A case of seronegative microscopic polyangiitis following the diagnosis of renal pelvic carcinoma.

The incidence rate of malignancy in patients with antineutrophil cytoplasmic antibody (ANCA)-associated vasculitis (AAV) is higher than that in the general population. Malignancy has been indicated to be a risk factor or inducer of AAV. Herein, we report the case of a healthy 84-year-old man with seronegative microscopic polyangiitis (MPA) after the diagnosis of renal pelvic carcinoma. Four weeks before admission, his estimated glomerular filtration rate (eGFR) was 85 ml/min/1.73 m, and no hematuria or proteinuria was detected. Renal biopsy on admission revealed invasive urothelial carcinoma of the right renal pelvis. On day 15, his eGFR decreased to 30 ml/min/1.73 m without any incitement.
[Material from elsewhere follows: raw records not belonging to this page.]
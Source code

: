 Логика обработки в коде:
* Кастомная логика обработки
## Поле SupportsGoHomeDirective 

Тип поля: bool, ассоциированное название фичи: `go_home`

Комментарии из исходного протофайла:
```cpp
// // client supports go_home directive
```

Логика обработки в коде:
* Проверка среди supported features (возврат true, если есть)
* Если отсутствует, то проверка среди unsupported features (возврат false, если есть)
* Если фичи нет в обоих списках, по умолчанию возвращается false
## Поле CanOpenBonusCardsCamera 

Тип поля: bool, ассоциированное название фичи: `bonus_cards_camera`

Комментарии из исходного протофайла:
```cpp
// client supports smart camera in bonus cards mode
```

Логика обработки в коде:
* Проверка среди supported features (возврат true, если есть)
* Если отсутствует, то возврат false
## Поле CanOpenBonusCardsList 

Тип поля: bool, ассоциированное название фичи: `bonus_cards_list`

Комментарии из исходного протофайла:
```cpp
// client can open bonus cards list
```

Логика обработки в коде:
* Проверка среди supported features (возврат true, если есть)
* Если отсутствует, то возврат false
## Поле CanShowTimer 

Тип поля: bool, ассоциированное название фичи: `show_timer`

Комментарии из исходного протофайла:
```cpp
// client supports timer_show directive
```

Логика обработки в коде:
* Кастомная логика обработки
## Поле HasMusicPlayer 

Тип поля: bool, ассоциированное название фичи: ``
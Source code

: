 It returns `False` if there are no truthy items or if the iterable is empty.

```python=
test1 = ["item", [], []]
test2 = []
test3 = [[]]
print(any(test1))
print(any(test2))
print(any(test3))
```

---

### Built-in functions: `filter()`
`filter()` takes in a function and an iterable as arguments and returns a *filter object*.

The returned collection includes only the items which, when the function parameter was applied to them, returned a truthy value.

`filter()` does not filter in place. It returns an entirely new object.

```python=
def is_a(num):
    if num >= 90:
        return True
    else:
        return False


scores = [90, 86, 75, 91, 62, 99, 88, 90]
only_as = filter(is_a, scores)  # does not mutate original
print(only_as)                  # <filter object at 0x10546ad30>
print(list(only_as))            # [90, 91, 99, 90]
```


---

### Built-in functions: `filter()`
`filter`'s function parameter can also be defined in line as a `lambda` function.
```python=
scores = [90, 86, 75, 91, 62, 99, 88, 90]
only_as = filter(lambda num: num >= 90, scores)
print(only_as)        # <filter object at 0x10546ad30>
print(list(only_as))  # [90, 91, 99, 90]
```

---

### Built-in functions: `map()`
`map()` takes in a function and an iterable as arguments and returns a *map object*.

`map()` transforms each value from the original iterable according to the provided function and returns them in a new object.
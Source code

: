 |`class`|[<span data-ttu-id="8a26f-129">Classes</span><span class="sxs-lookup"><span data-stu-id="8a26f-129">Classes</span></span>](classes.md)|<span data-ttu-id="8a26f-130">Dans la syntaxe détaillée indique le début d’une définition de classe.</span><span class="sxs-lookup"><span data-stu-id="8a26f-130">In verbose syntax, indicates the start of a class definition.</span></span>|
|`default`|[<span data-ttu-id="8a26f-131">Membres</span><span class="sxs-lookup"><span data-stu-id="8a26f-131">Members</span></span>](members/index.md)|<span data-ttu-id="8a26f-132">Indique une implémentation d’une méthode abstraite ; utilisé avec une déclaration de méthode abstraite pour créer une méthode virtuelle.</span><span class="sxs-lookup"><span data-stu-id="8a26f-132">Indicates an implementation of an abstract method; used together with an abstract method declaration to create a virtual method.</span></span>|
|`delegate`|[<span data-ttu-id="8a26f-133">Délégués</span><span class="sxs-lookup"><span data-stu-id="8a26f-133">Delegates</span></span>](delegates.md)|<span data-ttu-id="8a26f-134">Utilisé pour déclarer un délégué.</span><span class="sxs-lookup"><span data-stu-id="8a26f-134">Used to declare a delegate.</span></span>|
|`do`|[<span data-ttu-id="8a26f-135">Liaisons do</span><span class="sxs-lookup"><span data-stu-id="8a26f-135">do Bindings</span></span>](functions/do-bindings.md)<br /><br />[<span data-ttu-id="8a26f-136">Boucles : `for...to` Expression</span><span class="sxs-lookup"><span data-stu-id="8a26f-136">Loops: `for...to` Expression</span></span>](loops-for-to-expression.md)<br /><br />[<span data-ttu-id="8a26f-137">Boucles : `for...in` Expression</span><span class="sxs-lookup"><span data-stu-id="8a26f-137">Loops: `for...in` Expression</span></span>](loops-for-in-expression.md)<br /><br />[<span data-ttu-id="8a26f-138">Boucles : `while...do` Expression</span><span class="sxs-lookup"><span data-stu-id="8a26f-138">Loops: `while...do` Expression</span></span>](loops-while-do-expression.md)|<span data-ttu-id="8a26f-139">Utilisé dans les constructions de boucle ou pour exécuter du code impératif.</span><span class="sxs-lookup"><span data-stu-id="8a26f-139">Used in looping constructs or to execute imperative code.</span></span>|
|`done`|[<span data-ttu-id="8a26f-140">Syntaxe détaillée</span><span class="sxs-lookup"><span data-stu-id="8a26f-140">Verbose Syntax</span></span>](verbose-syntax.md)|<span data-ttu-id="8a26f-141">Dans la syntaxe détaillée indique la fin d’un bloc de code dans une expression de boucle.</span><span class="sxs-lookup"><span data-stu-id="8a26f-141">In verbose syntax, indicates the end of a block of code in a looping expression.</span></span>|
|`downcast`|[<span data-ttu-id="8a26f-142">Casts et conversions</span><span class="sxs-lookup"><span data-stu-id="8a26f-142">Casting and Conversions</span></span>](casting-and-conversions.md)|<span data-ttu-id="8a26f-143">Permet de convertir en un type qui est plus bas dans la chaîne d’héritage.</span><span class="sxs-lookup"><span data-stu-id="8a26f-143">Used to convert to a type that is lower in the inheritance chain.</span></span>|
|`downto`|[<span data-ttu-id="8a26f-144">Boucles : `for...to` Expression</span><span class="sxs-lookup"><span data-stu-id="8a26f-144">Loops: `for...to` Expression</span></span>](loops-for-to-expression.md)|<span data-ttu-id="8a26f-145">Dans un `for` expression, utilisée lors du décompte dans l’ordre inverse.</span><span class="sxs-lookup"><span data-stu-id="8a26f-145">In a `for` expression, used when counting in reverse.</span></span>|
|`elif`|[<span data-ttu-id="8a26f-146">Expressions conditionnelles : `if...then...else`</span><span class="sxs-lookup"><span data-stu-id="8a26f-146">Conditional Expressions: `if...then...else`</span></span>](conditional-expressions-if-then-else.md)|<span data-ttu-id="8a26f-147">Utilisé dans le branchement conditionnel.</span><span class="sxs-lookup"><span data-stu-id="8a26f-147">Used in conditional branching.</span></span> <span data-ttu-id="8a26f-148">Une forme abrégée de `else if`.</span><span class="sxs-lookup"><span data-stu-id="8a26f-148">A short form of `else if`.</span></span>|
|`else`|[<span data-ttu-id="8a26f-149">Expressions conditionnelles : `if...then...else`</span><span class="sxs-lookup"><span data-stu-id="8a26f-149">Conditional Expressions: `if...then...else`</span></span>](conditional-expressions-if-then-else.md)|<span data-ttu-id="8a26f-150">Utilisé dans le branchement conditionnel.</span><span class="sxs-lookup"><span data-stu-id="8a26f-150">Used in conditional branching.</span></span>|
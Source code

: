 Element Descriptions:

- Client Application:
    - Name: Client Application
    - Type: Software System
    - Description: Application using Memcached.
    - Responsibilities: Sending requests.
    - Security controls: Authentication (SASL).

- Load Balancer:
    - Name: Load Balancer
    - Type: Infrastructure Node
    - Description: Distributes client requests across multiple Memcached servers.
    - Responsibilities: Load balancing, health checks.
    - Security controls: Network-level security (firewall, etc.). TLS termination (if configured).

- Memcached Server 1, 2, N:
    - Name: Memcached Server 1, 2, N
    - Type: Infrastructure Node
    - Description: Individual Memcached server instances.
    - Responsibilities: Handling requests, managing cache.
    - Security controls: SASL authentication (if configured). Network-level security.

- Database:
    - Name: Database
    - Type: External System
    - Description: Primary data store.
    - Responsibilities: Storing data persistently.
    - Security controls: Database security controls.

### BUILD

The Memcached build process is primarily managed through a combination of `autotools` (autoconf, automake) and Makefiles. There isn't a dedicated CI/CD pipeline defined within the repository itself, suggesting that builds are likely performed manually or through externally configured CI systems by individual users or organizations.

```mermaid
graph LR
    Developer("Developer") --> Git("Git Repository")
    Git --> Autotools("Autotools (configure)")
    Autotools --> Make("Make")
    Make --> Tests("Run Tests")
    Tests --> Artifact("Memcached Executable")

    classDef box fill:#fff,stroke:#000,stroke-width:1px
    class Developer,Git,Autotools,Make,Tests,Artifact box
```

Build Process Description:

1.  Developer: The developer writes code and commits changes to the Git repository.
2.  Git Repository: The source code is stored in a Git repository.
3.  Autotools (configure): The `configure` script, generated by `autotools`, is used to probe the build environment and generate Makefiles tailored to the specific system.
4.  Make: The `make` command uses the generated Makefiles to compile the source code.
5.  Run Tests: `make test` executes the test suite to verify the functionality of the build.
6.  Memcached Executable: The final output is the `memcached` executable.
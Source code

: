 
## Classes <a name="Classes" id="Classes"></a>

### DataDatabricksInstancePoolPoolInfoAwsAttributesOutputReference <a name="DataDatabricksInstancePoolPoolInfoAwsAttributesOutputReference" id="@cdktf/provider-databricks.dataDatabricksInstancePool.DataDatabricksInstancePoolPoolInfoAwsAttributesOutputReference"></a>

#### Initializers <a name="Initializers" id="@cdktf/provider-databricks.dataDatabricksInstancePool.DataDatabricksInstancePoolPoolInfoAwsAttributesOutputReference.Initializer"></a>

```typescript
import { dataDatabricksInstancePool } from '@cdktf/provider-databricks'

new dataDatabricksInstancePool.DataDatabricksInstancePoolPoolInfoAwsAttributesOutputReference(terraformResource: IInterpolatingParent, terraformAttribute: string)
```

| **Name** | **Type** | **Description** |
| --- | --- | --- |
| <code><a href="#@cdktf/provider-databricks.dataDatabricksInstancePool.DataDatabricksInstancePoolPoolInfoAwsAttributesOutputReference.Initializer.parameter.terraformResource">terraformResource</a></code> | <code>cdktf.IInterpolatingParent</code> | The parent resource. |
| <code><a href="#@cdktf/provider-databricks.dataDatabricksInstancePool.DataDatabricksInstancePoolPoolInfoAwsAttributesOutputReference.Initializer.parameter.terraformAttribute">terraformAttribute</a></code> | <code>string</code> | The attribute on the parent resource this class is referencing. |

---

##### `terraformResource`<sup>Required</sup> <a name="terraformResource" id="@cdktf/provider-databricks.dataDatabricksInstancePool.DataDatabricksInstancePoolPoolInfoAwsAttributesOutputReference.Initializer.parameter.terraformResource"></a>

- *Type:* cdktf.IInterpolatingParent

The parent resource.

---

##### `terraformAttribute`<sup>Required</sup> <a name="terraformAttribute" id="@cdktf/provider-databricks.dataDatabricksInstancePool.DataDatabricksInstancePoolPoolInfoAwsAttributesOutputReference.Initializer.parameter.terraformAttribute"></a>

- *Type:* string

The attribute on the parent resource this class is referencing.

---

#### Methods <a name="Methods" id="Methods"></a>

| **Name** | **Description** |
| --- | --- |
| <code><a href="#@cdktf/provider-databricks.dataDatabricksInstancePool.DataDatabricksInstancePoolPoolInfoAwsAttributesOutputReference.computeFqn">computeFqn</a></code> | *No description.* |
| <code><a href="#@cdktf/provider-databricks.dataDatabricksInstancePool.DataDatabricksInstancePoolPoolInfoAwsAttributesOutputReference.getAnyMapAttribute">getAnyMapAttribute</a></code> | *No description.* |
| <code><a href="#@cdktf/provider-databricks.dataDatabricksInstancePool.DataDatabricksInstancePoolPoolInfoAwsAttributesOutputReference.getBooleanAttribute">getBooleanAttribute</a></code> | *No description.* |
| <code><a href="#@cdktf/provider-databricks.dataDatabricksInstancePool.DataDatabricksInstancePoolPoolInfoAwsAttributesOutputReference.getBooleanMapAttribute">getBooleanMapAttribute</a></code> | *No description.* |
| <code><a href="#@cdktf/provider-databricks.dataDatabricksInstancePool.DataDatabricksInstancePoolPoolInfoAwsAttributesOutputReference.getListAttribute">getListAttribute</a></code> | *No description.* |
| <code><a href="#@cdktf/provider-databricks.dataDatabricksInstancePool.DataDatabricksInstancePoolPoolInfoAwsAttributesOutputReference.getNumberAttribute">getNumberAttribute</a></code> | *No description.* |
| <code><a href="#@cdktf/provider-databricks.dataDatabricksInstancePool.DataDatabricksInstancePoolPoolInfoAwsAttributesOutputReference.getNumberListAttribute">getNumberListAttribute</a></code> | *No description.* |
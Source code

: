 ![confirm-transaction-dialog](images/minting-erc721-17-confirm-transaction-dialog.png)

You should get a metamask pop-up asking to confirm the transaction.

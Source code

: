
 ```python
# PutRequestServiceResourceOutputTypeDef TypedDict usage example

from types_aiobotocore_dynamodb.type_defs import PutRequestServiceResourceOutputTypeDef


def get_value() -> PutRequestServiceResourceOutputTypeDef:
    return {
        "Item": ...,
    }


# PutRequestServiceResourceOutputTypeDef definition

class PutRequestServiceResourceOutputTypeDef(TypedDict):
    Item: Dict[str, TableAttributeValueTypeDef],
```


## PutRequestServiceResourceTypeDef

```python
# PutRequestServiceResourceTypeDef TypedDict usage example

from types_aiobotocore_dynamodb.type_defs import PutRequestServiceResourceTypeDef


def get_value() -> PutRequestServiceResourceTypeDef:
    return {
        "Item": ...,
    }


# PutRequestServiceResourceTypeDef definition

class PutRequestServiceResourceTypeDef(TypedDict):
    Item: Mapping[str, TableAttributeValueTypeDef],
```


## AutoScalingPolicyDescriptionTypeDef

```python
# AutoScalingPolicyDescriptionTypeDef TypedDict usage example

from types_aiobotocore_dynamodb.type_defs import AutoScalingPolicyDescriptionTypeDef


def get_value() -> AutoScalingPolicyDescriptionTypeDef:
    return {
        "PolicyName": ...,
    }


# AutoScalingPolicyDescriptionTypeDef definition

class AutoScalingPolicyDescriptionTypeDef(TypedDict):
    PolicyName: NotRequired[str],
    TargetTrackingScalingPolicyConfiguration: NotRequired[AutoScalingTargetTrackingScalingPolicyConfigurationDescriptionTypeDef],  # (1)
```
The renal specimen extracted via right robot-assisted nephroureterectomy indicated the presence of ANCA-associated glomerulonephritis. On day 37, urinary protein/urinary creatinine level of 6.48 g/gCre, serum albumin level of 2.1 mg/dL, and eGFR of 20 ml/min/1.73 m indicated the presence of nephrotic syndrome. His blood sputum was analyzed via chest computed tomography, which revealed alveolar hemorrhage. Although his myeloperoxidase-ANCA was negative, he was diagnosed with MPA based on the 2022 American College of Rheumatology/European League Against Rheumatism classification criteria. This is the first case report of  MPA or AAV complicated with renal pelvic carcinoma. The clinical indicators demonstrated that renal pelvic carcinoma preceded the onset of MPA. The spatial proximity of both diseases indicated that renal pelvic carcinoma had some influence on MPA development via the mechanism of inflammatory cytokines or neutrophil extracellular traps. Our report may be useful in elucidating the mechanism of MPA development.